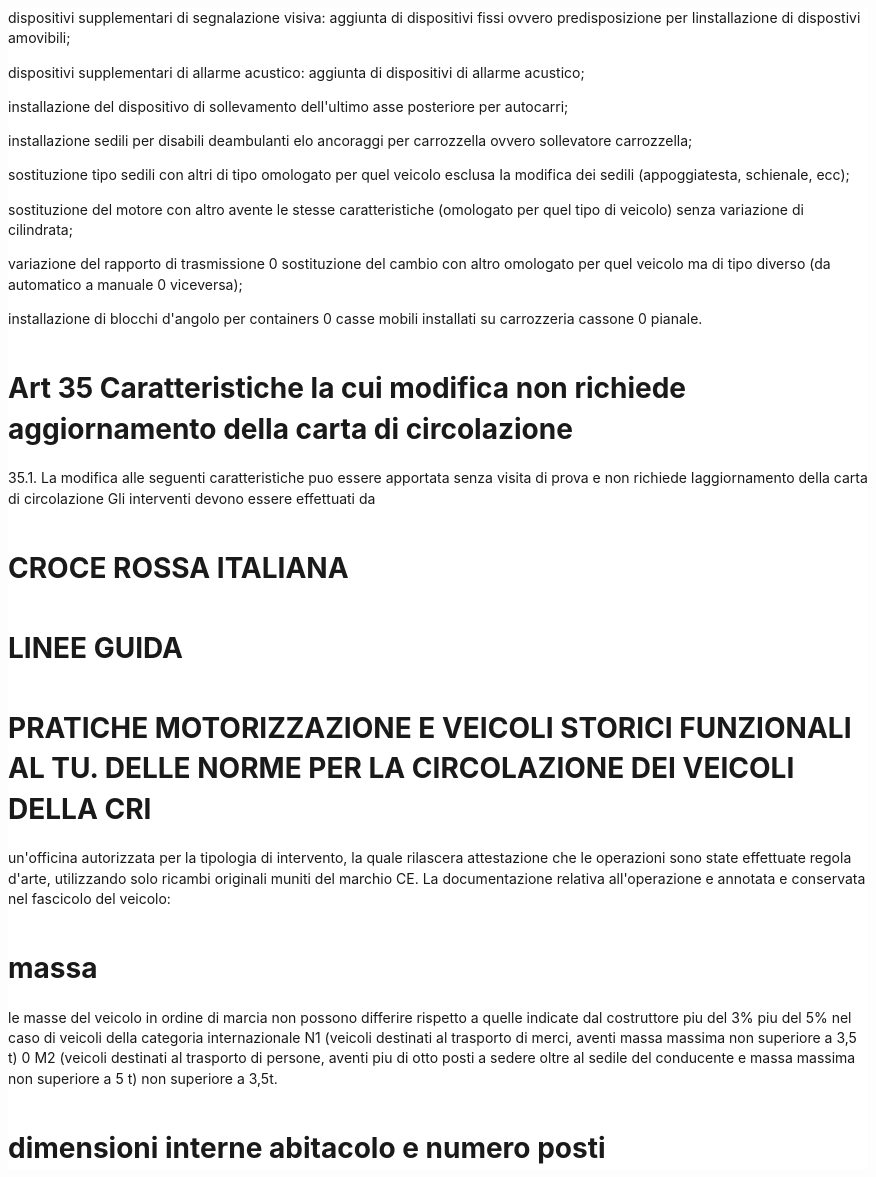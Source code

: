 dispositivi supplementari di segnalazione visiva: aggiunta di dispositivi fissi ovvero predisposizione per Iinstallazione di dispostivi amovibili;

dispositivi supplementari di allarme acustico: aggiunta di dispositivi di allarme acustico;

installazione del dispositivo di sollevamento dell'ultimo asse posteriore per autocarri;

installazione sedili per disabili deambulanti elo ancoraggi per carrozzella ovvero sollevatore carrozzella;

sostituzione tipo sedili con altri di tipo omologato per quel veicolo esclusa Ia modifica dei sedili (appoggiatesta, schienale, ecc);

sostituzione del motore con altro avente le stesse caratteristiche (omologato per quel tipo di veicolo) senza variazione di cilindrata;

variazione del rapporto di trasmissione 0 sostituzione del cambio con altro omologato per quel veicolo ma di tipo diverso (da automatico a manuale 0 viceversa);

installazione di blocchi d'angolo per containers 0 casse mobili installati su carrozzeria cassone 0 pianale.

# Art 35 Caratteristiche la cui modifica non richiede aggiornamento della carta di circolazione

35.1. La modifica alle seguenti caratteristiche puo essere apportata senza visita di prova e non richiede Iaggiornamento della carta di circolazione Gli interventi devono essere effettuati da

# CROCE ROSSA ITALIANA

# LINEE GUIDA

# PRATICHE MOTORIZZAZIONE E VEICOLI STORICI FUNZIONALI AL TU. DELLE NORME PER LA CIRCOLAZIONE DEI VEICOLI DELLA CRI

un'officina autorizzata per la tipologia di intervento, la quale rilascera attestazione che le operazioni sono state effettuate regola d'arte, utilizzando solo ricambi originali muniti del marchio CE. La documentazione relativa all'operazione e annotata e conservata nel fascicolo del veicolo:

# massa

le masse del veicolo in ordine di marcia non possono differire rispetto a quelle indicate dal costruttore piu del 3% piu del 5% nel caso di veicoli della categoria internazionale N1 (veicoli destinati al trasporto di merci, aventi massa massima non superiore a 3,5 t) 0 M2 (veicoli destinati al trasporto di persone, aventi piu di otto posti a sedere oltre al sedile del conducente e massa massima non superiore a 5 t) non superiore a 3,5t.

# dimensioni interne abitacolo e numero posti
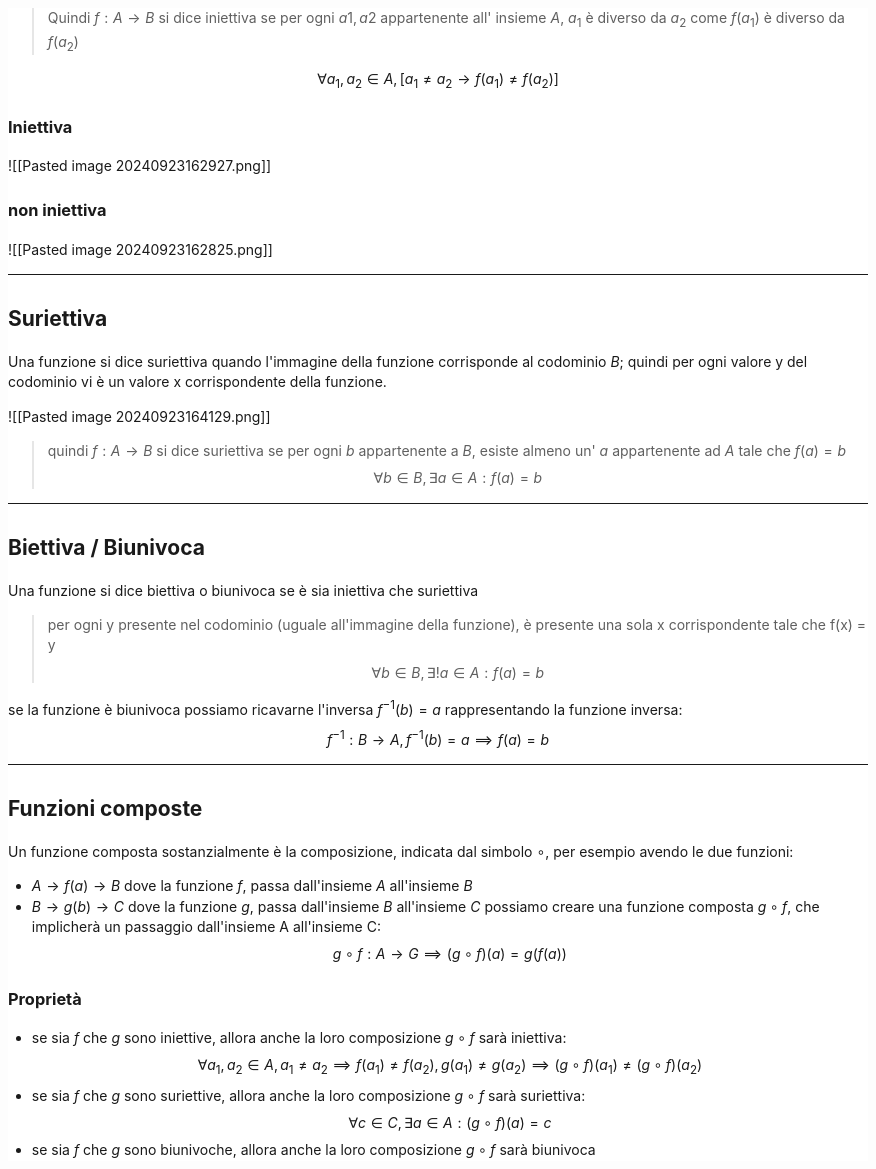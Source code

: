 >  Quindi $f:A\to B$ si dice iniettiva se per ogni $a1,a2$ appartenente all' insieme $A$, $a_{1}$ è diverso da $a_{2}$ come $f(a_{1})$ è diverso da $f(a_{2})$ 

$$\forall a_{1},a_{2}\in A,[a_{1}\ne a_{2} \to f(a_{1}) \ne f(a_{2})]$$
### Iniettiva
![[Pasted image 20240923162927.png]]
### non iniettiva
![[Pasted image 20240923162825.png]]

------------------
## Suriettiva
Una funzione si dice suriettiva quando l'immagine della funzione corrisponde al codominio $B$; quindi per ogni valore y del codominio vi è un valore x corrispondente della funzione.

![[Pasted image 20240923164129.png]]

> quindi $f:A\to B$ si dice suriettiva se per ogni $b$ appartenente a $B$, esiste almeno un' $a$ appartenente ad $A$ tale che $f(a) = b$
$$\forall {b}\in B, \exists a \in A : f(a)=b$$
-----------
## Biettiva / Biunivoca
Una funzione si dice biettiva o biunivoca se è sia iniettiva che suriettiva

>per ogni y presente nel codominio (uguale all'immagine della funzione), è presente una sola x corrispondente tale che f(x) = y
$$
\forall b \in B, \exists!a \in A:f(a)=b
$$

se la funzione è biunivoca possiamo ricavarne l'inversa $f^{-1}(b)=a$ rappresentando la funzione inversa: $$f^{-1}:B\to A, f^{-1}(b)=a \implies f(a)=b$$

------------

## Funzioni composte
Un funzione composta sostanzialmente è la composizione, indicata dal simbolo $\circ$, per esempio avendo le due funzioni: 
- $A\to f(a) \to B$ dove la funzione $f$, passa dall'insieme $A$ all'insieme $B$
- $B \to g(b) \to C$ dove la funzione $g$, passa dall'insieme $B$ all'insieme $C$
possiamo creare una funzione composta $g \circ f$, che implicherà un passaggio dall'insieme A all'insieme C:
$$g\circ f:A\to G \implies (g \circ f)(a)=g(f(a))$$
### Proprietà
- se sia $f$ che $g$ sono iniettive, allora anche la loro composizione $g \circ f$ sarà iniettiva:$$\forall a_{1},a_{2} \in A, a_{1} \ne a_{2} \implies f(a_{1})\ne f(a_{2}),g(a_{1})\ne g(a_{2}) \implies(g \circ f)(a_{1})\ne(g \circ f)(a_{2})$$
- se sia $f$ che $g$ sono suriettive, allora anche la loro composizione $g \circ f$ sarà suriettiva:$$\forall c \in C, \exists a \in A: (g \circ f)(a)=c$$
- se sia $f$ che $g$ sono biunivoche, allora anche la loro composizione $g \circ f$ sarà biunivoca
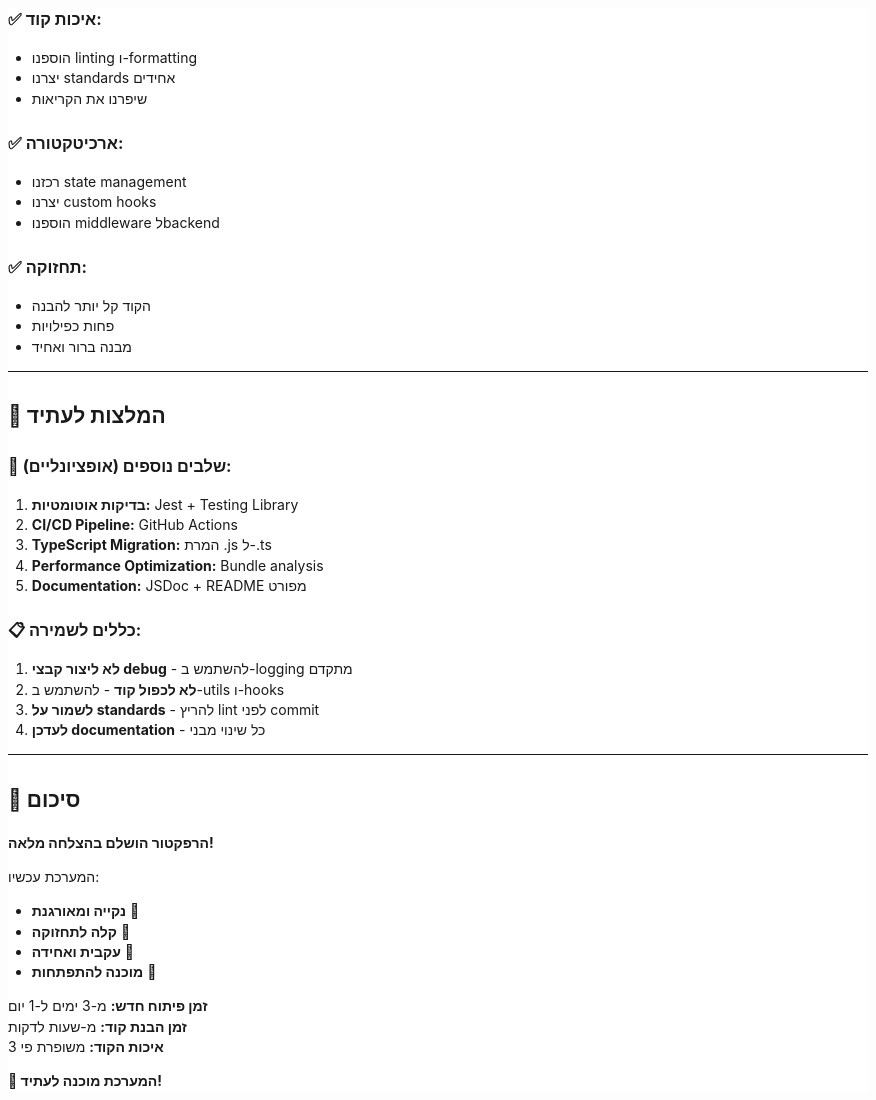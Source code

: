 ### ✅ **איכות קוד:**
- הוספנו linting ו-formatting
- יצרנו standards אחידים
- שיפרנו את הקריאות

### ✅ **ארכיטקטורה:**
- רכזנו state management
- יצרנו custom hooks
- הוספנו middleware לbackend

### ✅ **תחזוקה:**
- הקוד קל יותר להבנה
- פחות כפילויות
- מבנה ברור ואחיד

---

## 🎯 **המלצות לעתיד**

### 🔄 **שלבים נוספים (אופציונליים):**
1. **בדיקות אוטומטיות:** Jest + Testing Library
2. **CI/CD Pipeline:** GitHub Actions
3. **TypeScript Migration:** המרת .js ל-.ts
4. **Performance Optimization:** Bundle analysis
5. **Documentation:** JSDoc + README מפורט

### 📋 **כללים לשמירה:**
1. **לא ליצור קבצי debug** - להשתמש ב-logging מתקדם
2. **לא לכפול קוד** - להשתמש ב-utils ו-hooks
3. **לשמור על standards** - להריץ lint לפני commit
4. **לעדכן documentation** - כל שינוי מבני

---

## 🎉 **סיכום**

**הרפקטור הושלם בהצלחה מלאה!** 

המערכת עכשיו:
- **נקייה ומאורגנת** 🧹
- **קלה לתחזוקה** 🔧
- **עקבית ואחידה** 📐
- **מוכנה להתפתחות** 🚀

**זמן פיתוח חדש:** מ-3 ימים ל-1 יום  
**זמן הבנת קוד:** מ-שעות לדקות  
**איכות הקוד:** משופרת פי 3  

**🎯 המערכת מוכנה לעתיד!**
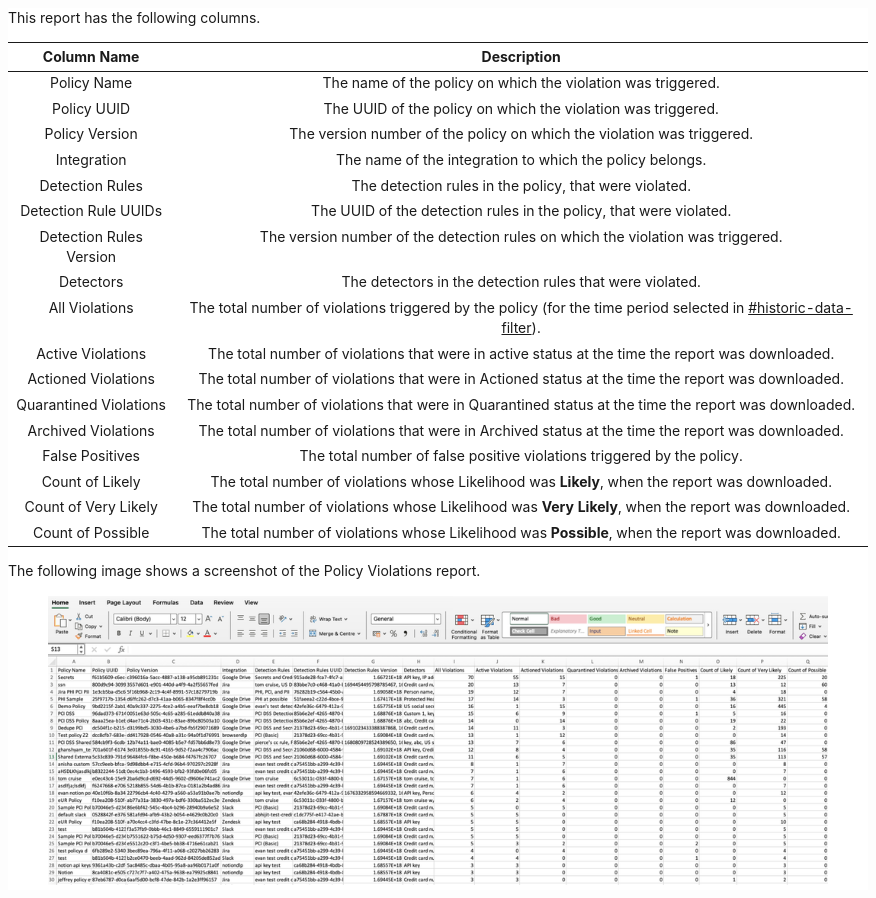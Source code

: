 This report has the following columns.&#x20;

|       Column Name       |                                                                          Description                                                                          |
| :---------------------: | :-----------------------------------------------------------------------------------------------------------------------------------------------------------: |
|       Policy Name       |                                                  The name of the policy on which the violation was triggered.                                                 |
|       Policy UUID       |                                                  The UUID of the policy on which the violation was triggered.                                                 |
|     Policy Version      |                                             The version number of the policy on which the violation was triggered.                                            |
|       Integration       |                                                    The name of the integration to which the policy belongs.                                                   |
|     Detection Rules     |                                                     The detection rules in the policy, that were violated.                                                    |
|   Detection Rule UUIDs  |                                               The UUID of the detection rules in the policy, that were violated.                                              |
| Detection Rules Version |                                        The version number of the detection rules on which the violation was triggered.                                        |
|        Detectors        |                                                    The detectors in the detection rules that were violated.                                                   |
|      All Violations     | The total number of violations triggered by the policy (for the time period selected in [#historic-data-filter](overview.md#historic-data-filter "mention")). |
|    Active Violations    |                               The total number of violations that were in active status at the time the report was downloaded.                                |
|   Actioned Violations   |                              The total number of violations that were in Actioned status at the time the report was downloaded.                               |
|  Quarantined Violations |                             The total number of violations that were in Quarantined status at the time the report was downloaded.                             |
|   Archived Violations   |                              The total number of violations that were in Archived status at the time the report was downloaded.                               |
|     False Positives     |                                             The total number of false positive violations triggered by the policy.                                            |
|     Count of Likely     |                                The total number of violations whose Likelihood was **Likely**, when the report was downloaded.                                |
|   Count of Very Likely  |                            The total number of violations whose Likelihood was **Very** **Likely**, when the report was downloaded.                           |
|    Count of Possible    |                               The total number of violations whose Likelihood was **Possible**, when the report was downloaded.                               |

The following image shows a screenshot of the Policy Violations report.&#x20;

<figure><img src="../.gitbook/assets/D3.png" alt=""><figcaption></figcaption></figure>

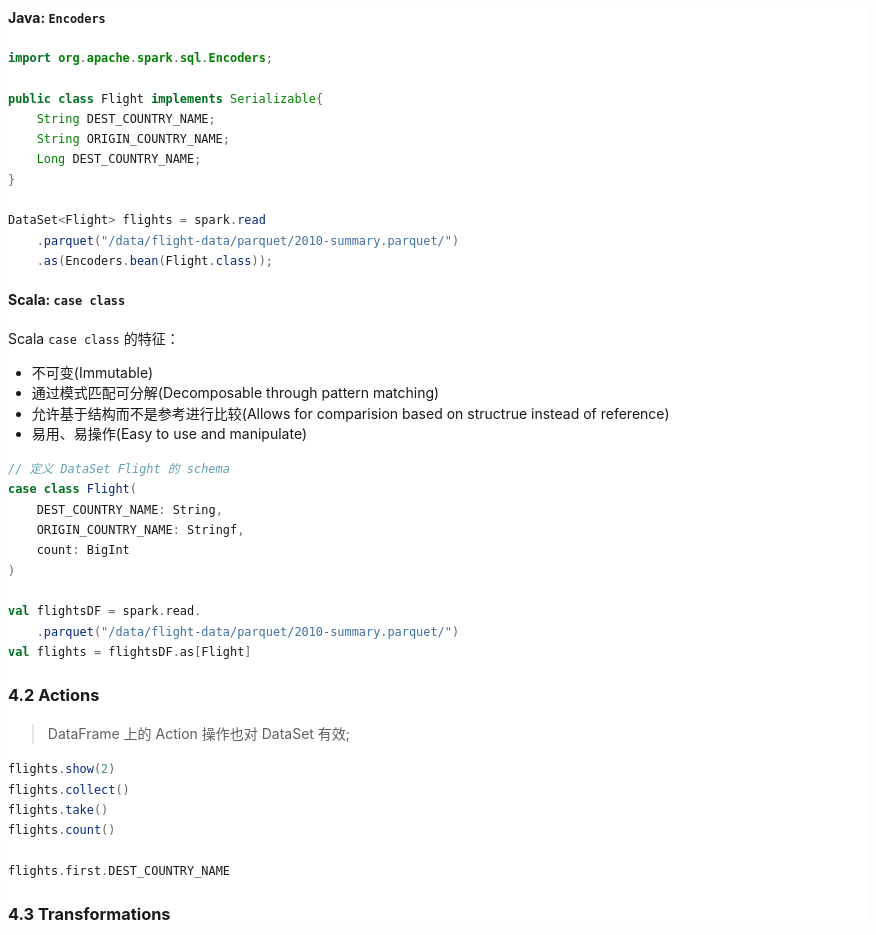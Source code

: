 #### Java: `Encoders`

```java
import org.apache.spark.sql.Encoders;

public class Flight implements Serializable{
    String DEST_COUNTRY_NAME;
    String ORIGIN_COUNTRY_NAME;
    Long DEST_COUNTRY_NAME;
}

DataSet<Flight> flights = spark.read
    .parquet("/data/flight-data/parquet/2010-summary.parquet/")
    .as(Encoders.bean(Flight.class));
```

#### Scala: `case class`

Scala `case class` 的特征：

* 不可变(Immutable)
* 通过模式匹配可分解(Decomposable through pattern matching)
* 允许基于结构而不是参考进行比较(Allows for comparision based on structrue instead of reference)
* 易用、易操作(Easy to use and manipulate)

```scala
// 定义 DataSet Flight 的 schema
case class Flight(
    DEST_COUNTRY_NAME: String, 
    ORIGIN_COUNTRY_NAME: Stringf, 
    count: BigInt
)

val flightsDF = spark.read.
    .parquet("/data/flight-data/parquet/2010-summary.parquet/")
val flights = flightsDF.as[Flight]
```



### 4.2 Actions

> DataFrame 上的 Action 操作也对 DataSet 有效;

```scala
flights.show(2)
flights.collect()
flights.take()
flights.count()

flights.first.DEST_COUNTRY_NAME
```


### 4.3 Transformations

::::::::

Work to be completed = Beginning at the first line of the listing, print each line exactly until and including the one that has "35.1. La modifica"; skip pictures.

Expected output =
Source code

: dispositivi supplementari di segnalazione visiva: aggiunta di dispositivi fissi ovvero predisposizione per Iinstallazione di dispostivi amovibili;

dispositivi supplementari di allarme acustico: aggiunta di dispositivi di allarme acustico;

installazione del dispositivo di sollevamento dell'ultimo asse posteriore per autocarri;

installazione sedili per disabili deambulanti elo ancoraggi per carrozzella ovvero sollevatore carrozzella;

sostituzione tipo sedili con altri di tipo omologato per quel veicolo esclusa Ia modifica dei sedili (appoggiatesta, schienale, ecc);

sostituzione del motore con altro avente le stesse caratteristiche (omologato per quel tipo di veicolo) senza variazione di cilindrata;

variazione del rapporto di trasmissione 0 sostituzione del cambio con altro omologato per quel veicolo ma di tipo diverso (da automatico a manuale 0 viceversa);

installazione di blocchi d'angolo per containers 0 casse mobili installati su carrozzeria cassone 0 pianale.

# Art 35 Caratteristiche la cui modifica non richiede aggiornamento della carta di circolazione

35.1. La modifica alle seguenti caratteristiche puo essere apportata senza visita di prova e non richiede Iaggiornamento della carta di circolazione Gli interventi devono essere effettuati da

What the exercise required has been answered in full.